### Problem:
The response should be the lines of the data, starting at the first and ending at the one that contains "Apply the distributive", copied without change.

### Material for this task:

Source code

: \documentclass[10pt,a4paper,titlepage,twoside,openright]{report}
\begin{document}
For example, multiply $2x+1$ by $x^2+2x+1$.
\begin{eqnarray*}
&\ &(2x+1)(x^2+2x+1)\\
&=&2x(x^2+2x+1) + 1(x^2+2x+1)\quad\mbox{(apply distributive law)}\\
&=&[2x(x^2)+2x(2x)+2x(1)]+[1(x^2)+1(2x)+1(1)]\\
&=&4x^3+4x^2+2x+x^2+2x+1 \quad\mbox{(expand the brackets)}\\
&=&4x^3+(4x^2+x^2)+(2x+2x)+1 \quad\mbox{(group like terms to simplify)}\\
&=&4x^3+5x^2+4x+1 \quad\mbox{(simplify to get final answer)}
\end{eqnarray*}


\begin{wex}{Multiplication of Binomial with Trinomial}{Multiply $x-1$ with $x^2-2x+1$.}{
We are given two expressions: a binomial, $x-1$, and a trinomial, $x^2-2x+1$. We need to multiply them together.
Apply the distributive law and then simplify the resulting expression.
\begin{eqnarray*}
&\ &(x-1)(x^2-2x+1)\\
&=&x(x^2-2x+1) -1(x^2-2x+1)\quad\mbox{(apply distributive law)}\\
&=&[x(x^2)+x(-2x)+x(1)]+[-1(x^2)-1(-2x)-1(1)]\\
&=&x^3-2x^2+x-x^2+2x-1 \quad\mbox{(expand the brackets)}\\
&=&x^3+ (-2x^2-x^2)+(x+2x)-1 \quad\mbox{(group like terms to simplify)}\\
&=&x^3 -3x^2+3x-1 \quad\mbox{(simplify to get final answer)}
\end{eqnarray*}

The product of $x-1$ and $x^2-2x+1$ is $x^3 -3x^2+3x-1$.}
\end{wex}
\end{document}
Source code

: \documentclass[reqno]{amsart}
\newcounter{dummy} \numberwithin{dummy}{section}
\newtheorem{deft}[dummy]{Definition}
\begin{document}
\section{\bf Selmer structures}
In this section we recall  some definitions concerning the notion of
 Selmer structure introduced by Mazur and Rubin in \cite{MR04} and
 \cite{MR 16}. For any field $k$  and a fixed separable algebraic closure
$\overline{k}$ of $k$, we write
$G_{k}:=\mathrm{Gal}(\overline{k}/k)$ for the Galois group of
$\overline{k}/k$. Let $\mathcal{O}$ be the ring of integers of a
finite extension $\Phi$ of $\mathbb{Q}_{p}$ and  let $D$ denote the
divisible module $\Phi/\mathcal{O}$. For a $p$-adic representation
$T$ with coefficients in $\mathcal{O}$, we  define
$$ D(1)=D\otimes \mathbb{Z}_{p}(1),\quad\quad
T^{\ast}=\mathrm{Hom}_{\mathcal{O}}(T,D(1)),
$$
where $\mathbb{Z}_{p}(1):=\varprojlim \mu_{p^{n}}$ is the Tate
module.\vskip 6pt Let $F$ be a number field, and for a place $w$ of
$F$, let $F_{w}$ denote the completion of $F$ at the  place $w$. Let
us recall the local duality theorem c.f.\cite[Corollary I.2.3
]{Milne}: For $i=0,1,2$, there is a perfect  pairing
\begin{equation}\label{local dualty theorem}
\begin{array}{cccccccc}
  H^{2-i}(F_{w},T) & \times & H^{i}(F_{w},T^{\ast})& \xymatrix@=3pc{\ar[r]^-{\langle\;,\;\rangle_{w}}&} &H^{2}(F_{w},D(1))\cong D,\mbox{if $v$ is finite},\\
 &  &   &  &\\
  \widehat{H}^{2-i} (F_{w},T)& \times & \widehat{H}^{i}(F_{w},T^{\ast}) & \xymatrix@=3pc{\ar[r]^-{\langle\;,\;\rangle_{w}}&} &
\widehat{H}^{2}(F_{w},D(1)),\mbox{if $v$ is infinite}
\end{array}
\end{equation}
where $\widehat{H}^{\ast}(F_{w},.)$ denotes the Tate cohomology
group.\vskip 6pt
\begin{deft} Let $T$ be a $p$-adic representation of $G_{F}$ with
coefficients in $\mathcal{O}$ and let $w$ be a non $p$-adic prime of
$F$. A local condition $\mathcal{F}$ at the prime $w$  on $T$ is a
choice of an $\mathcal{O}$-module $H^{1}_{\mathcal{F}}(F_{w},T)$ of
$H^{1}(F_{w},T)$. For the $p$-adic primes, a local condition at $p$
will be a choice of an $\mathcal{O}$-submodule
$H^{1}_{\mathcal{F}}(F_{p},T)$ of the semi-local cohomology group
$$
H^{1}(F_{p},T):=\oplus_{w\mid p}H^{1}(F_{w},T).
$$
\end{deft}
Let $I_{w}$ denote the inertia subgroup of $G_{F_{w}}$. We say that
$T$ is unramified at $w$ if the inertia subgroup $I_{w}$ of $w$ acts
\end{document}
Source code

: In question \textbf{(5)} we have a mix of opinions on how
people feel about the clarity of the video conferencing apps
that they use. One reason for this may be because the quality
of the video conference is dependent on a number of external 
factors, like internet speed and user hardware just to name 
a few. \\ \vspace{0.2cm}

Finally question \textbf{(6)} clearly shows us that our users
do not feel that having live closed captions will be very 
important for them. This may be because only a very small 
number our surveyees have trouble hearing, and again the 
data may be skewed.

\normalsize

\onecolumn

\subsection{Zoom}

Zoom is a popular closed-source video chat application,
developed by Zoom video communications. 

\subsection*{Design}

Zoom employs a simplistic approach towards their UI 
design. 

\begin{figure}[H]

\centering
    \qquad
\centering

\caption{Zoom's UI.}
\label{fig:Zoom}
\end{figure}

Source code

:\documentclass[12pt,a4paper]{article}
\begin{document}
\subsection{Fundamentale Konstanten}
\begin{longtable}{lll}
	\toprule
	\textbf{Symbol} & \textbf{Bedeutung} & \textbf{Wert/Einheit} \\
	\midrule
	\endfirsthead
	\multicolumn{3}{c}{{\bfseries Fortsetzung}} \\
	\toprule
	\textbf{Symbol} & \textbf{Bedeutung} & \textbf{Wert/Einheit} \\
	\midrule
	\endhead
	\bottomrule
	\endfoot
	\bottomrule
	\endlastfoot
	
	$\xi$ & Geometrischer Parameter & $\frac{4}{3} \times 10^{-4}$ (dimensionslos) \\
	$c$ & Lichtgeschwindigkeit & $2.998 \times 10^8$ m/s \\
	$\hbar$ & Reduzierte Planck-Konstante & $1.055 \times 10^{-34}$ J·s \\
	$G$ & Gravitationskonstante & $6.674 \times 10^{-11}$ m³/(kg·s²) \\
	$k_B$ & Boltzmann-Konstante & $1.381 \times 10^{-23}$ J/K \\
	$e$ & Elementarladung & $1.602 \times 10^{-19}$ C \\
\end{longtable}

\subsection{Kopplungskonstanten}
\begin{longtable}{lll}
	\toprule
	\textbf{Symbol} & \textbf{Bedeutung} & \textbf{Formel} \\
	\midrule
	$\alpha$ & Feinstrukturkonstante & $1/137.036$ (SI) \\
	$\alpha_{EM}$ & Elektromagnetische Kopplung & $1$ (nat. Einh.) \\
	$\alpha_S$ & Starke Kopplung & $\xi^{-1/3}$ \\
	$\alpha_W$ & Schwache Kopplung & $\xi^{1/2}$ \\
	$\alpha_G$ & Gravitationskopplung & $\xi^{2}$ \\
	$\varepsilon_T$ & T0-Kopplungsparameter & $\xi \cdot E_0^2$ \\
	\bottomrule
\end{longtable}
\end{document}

### Finished exercise:
Source code

: \documentclass[10pt,a4paper,titlepage,twoside,openright]{report}
\begin{document}
For example, multiply $2x+1$ by $x^2+2x+1$.
\begin{eqnarray*}
&\ &(2x+1)(x^2+2x+1)\\
&=&2x(x^2+2x+1) + 1(x^2+2x+1)\quad\mbox{(apply distributive law)}\\
&=&[2x(x^2)+2x(2x)+2x(1)]+[1(x^2)+1(2x)+1(1)]\\
&=&4x^3+4x^2+2x+x^2+2x+1 \quad\mbox{(expand the brackets)}\\
&=&4x^3+(4x^2+x^2)+(2x+2x)+1 \quad\mbox{(group like terms to simplify)}\\
&=&4x^3+5x^2+4x+1 \quad\mbox{(simplify to get final answer)}
\end{eqnarray*}


\begin{wex}{Multiplication of Binomial with Trinomial}{Multiply $x-1$ with $x^2-2x+1$.}{
We are given two expressions: a binomial, $x-1$, and a trinomial, $x^2-2x+1$. We need to multiply them together.
Apply the distributive law and then simplify the resulting expression.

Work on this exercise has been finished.